West Union Presbyterian Church is a historic congregation of the Presbyterian Church (U.S.A.) in the village of West Union on the southern edge of Ohio. Formed at the turn of the nineteenth century, it worships in an early nineteenth-century building constructed by a future governor of Kentucky, and it counted among its earliest members a governor of Ohio. The building has been named a historic site.

==Organic history==
In the first years after the congregation's 1800 organization, the members worshipped along Eagle Creek outside West Union, but they began working to move into West Union in 1809. From the beginning of its history, the congregation suffered from dissension and apostasy: some of the members, including their pastor John Dunlevy, defected to the Shakers in 1805, and Presbyterian minister William Williamson from nearby far northern Lewis County, Kentucky was left to lead the remaining members. These individuals feuded among themselves, many leaving to join an Associate Reformed Presbyterian congregation at Cherry Fork, which had been organized circa 1803. Nevertheless, the remnant resolved to build a new church building in the village of West Union, and under the leadership of elders Joseph Darlinton and Thomas Kirker, a subscription list was signed in 1809. The final cost of construction to the congregation was $500, of which half was paid to general contractor Thomas Metcalfe, a master mason and the future Governor of Kentucky.

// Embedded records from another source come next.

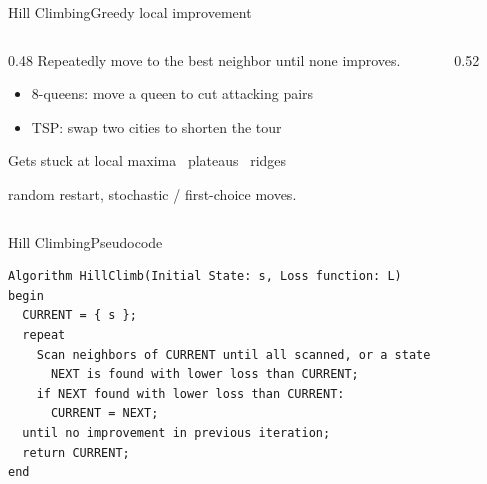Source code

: \documentclass[aspectratio=169,11pt]{beamer}
\begin{document}
\begin{frame}{Hill Climbing}{Greedy local improvement}
  \begin{columns}[T]
    \begin{column}{0.48\textwidth}
      Repeatedly move to the best neighbor until none improves.
      \begin{itemize}\small
        \item 8-queens: move a queen to cut attacking pairs
        \item TSP: swap two cities to shorten the tour
      \end{itemize}
      \begin{alertblock}{Gets stuck at}
        \small local maxima \textbullet\ plateaus \textbullet\ ridges
      \end{alertblock}
      \scriptsize {} random restart, stochastic / first-choice moves.
    \end{column}
    \begin{column}{0.52\textwidth}
      \begin{center}
      \end{center}
    \end{column}
  \end{columns}
\end{frame}

\begin{frame}[fragile]{Hill Climbing}{Pseudocode}
\begin{lstlisting}[language={}, basicstyle=\ttfamily\scriptsize, numbers=none,
                   xleftmargin=0.5em, framexleftmargin=0.5em]
Algorithm HillClimb(Initial State: s, Loss function: L)
begin
  CURRENT = { s };
  repeat
    Scan neighbors of CURRENT until all scanned, or a state
      NEXT is found with lower loss than CURRENT;
    if NEXT found with lower loss than CURRENT:
      CURRENT = NEXT;
  until no improvement in previous iteration;
  return CURRENT;
end
\end{lstlisting}
\end{frame}
\end{document}

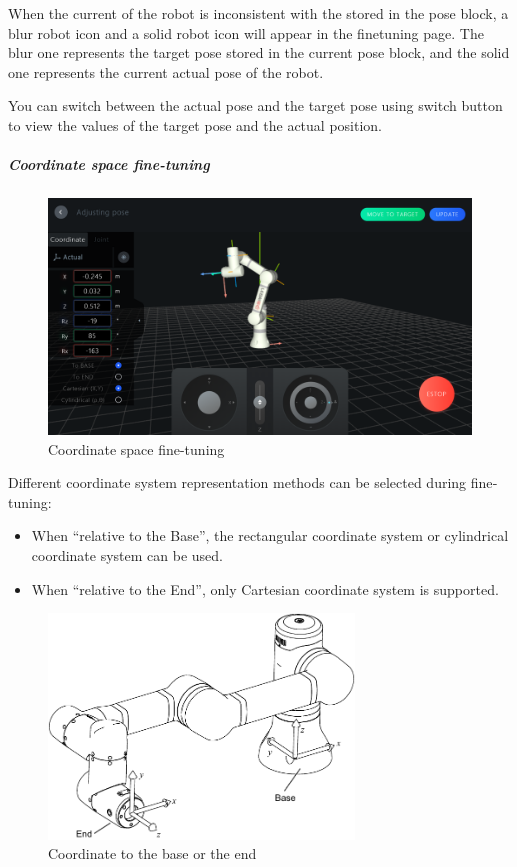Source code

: When the current  of the robot is inconsistent with the  stored in the pose block, a blur robot icon and a solid robot icon will appear in the fine­tuning page. The blur one represents the target pose stored in the current pose block, and the solid one represents the current actual pose of the robot.

You can switch between the actual pose  and the target pose  using switch button to view the values of the target pose and the actual position.

\subparagraph{Coordinate space fine-tuning}

\begin{figure}[ht]
	\centering
	\includegraphics[width=\textwidth]{en/image/coor.png}
	\caption{Coordinate space fine-tuning}
	\label{fig:坐标空间微调}
\end{figure}

Different coordinate system representation methods can be selected during fine­tuning:
\begin{itemize}
	\item When ``relative to the Base'', the rectangular coordinate system or cylindrical coordinate system can be used.
	\item When ``relative to the End'', only Cartesian coordinate system is supported.
\end{itemize}

\begin{figure}[ht]
	\centering
	\includegraphics[height=6cm]{en/image/fine_tuning_coordinate.pdf}
	\caption{Coordinate to the base or the end}
	\label{fig:坐标空间示意图}
\end{figure}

As the congregation became more solidly established, it was served by a succession of ministers who used their positions to oppose slavery prominently; William Williamson and his initial successors Dyer Burgess and John Van Dyke advocated abolitionist positions, and nationally prominent abolitionist John Rankin, minister of the Presbyterian church in nearby Ripley, was welcomed as a guest preacher in 1830. Throughout this period, and continuing until his 1837 death, Thomas Kirker was among the leading lights both within the congregation and in the surrounding community: he owned the land on Eagle Creek where the congregation first worshipped, he served as an elder from 1808 until his life's end, and he held a succession of political offices — delegate to the first constitutional convention in 1802, as the Northwest Territory prepared for statehood, state representative for Adams County in 1803, state senator from 1803 until 1815, and governor of Ohio (ex officio as the Speaker of the Senate) from 1807 until 1808. His activity in the congregation, together with the responsibility of Thomas Metcalfe for the building's construction, later led the church to be nicknamed the "Church of the Governors".

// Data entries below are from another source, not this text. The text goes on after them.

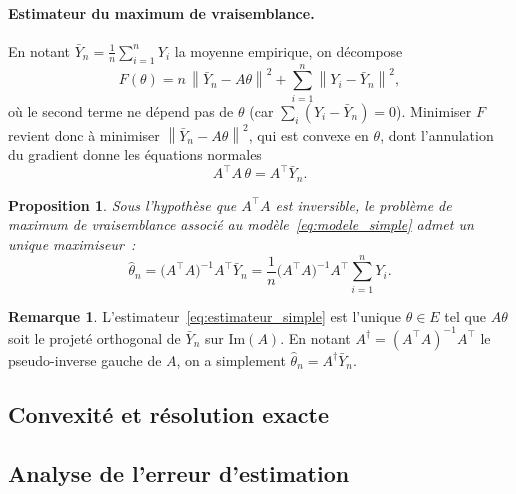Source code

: \documentclass[12pt, a4paper]{article}
\newtheorem{proposition}[theorem]{Proposition}
\theoremstyle{definition}
\newtheorem{remark}[theorem]{Remarque}
\newcommand{\norm}[1]{\left\|#1\right\|}
\begin{document}
\paragraph{Estimateur du maximum de vraisemblance.}
En notant $\bar{Y}_n = \frac{1}{n}\sum_{i=1}^{n} Y_i$ la moyenne empirique, on
décompose
\[
    F(\theta)
    = n\,\norm{\bar{Y}_n - A\theta}^2
      + \sum_{i=1}^{n}\norm{Y_i - \bar{Y}_n}^2,
\]
où le second terme ne dépend pas de $\theta$ (car $\sum_i(Y_i - \bar{Y}_n) = 0$).
Minimiser $F$ revient donc à minimiser $\norm{\bar{Y}_n - A\theta}^2$, qui est convexe en $\theta$, dont
l'annulation du gradient donne les équations normales
\[
    A^\top A\,\theta = A^\top \bar{Y}_n.
\]

\begin{proposition}
Sous l'hypothèse que $A^\top A$ est inversible, le problème de maximum de
vraisemblance associé au modèle~\eqref{eq:modele_simple} admet un unique
maximiseur~:
\begin{equation}
    \hat{\theta}_n
    = \bigl(A^\top A\bigr)^{-1}A^\top \bar{Y}_n
    = \frac{1}{n}\bigl(A^\top A\bigr)^{-1}A^\top\sum_{i=1}^{n} Y_i.
    \label{eq:estimateur_simple}
\end{equation}
\end{proposition}

\begin{remark}
L'estimateur~\eqref{eq:estimateur_simple} est l'unique $\theta \in E$ tel que
$A\theta$ soit le projeté orthogonal de $\bar{Y}_n$ sur $\mathrm{Im}(A)$.
En notant $A^\dagger = (A^\top A)^{-1}A^\top$ le pseudo-inverse gauche de $A$,
on a simplement $\hat{\theta}_n = A^\dagger\bar{Y}_n$.
\end{remark}

\subsection{Convexité et résolution exacte}
\label{subsec:convexite_simple}

\subsection{Analyse de l'erreur d'estimation}
\label{subsec:erreur_simple}
\end{document}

Membership in 2013 was seventy-two, having fallen by more than sixty over the previous ten years, and that year's average worship attendance of twenty-nine represented a decline of more than fifty percent since 2003.

==Building==
Built of stone, the church features a simple front gable design with the entrance at the center of the facade, under a small frame shelter. Most windows are placed on the side, under the asbestos-covered roof. A small bell tower sits atop the roof, placed near the front of the building. While the original stone building remains largely intact, a frame addition was attached to the building's rear in 1941.

In 1976, the West Union Presbyterian Church was listed on the National Register of Historic Places, qualifying because of its connection to Metcalfe. It is one of three Register-listed buildings in West Union, along with the Cockerill House and the Tet Woods Building, and one of several Metcalfe-built structures with the same designation.